My program, written in Python 3, has many places where it starts with a (very large) table-like numeric data structure and adds columns to it following a certain algorithm. (The algorithm is different in every place.)
I am trying to convert this into pure functional approach since I run into problems with the imperative approach (hard to reuse, hard to memoize interim steps, hard to achieve "lazy" computation, bug-prone due to reliance on state, etc.).
The Table
class is implemented as a dictionary of dictionaries: the outer dictionary contains rows, indexed by row_id
; the inner contains values within a row, indexed by column_title
. The table's methods are very simple:
# return the value at the specified row_id, column_title
get_value(self, row_id, column_title)
# return the inner dictionary representing row given by row_id
get_row(self, row_id)
# add a column new_column_title, defined by func
# func signature must be: take a row and return a value
add_column(self, new_column_title, func)
Until now, I simply added columns to the original table, and each function took the whole table as an argument. As I'm moving to pure functions, I'll have to make all arguments immutable. So, the initial table becomes immutable. Any additional columns will be created as standalone columns and passed only to those functions that need them. A typical function would take the initial table, and a few columns that are already created, and return a new column.

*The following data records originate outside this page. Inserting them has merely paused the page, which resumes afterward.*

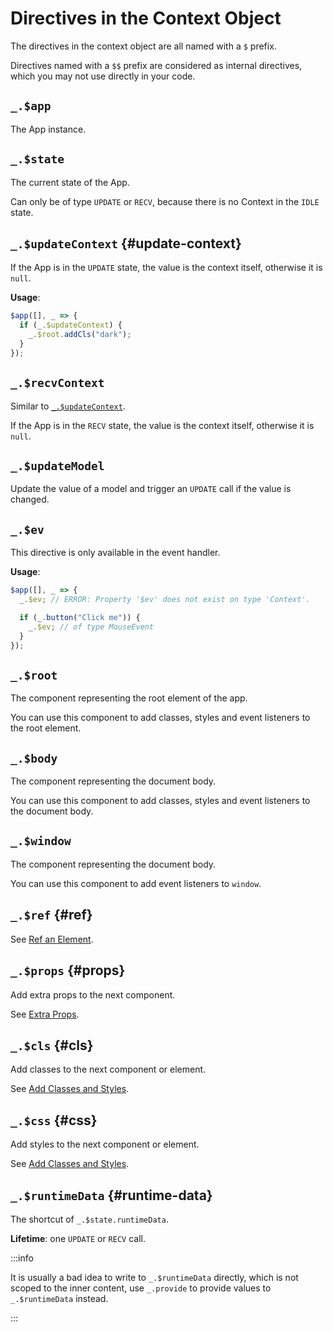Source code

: # Directives in the Context Object

The directives in the context object are all named with a `$` prefix.

Directives named with a `$$` prefix are considered as internal directives, which you may not use directly in your code.

## `_.$app`

The App instance.

## `_.$state`

The current state of the App.

Can only be of type `UPDATE` or `RECV`, because there is no Context in the `IDLE` state.

## `_.$updateContext` {#update-context}

If the App is in the `UPDATE` state, the value is the context itself, otherwise it is `null`.

**Usage**:

```ts
$app([], _ => {
  if (_.$updateContext) {
    _.$root.addCls("dark");
  }
});
```

## `_.$recvContext`

Similar to [`_.$updateContext`](#update-context).

If the App is in the `RECV` state, the value is the context itself, otherwise it is `null`.

## `_.$updateModel`

Update the value of a model and trigger an `UPDATE` call if the value is changed.

## `_.$ev`

This directive is only available in the event handler.

**Usage**:

```ts
$app([], _ => {
  _.$ev; // ERROR: Property '$ev' does not exist on type 'Context'.

  if (_.button("Click me")) {
    _.$ev; // of type MouseEvent
  }
});
```

## `_.$root`

The component representing the root element of the app.

You can use this component to add classes, styles and event listeners to the root element.

## `_.$body`

The component representing the document body.

You can use this component to add classes, styles and event listeners to the document body.

## `_.$window`

The component representing the document body.

You can use this component to add event listeners to `window`.

## `_.$ref` {#ref}

See [Ref an Element](../essentials/lowlevel#ref-element).

## `_.$props` {#props}

Add extra props to the next component.

See [Extra Props](../essentials/component#extra-props).

## `_.$cls` {#cls}

Add classes to the next component or element.

See [Add Classes and Styles](../essentials/rendering-basics#add-classes-and-styles).

## `_.$css` {#css}

Add styles to the next component or element.

See [Add Classes and Styles](../essentials/rendering-basics#add-classes-and-styles).

## `_.$runtimeData` {#runtime-data}

The shortcut of `_.$state.runtimeData`.

**Lifetime**: one `UPDATE` or `RECV` call.

:::info

It is usually a bad idea to write to `_.$runtimeData` directly,
which is not scoped to the inner content,
use `_.provide` to provide values to `_.$runtimeData` instead.

:::
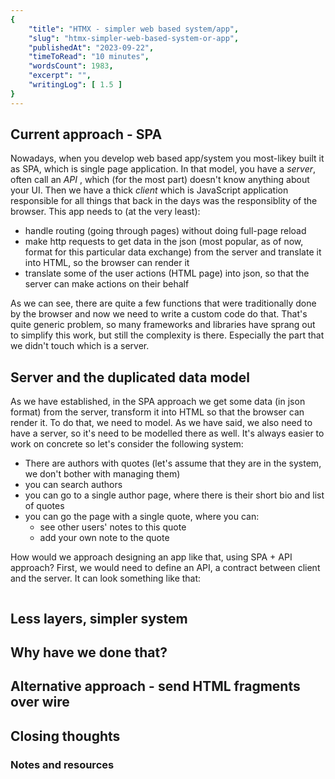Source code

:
 ```yaml
---
{
    "title": "HTMX - simpler web based system/app",
    "slug": "htmx-simpler-web-based-system-or-app",
    "publishedAt": "2023-09-22",
    "timeToRead": "10 minutes",
    "wordsCount": 1983,
    "excerpt": "",
    "writingLog": [ 1.5 ]
}
---
```


## Current approach - SPA

Nowadays, when you develop web based app/system you most-likey built it as SPA, which is single page application.
In that model, you have a *server*, often call an *API* , which (for the most part) doesn't know anything about your UI. 
Then we have a thick *client* which is JavaScript application responsible for all things that back in the days was the responsiblity of the browser. This app needs to (at the very least):
* handle routing (going through pages) without doing full-page reload
* make http requests to get data in the json (most popular, as of now, format for this particular data exchange) from the server and translate it into HTML, so the browser can render it
* translate some of the user actions (HTML page) into json, so that the server can make actions on their behalf 


As we can see, there are quite a few functions that were traditionally done by the browser and now we need to write a custom code do that. That's quite generic problem, so many frameworks and libraries have sprang out to simplify this work, but still the complexity is there. Especially the part that we didn't touch which is a server. 

## Server and the duplicated data model

As we have established, in the SPA approach we get some data (in json format) from the server, transform it into HTML so that the browser can render it. To do that, we need to model. As we have said, we also need to have a server, so it's need to be modelled there as well. It's always easier to work on concrete so let's consider the following system:
* There are authors with quotes (let's assume that they are in the system, we don't bother with managing them)
* you can search authors
* you can go to a single author page, where there is their short bio and list of quotes
* you can go the page with a single quote, where you can:
    * see other users' notes to this quote
    * add your own note to the quote


How would we approach designing an app like that, using SPA + API approach? First, we would need to define an API, a contract between client and the server. It can look something like that:
```
```


## Less layers, simpler system


## Why have we done that?

## Alternative approach - send HTML fragments over wire

## Closing thoughts


### Notes and resources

The problem I run into is how to implement the standalone column (Column
)?
I could make each of them a dictionary, but it seems very expensive. Indeed, if I ever need to perform an operation on, say, 10 fields in each logical row, I'll need to do 10 dictionary lookups. And on top of that, each column will contain both the key and the value, doubling its size.
I could make Column
a simple list, and store in it a reference to the mapping from row_id to the array index. The benefit is that this mapping could be shared between all columns that correspond to the same initial table, and also once looked up once, it works for all columns. But does this create any other problems?
If I do this, can I go further, and actually store the mapping inside the initial table itself? And can I place references from the Column
objects back to the initial table from which they were created? It seems very different from how I imagined a functional approach to work, but I cannot see what problems it would cause, since everything is immutable.
In general does functional approach frown on keeping a reference in the return value to one of the arguments? It doesn't seem like it would break anything (like optimization or lazy evaluation), since the argument was already known anyway. But maybe I'm missing something.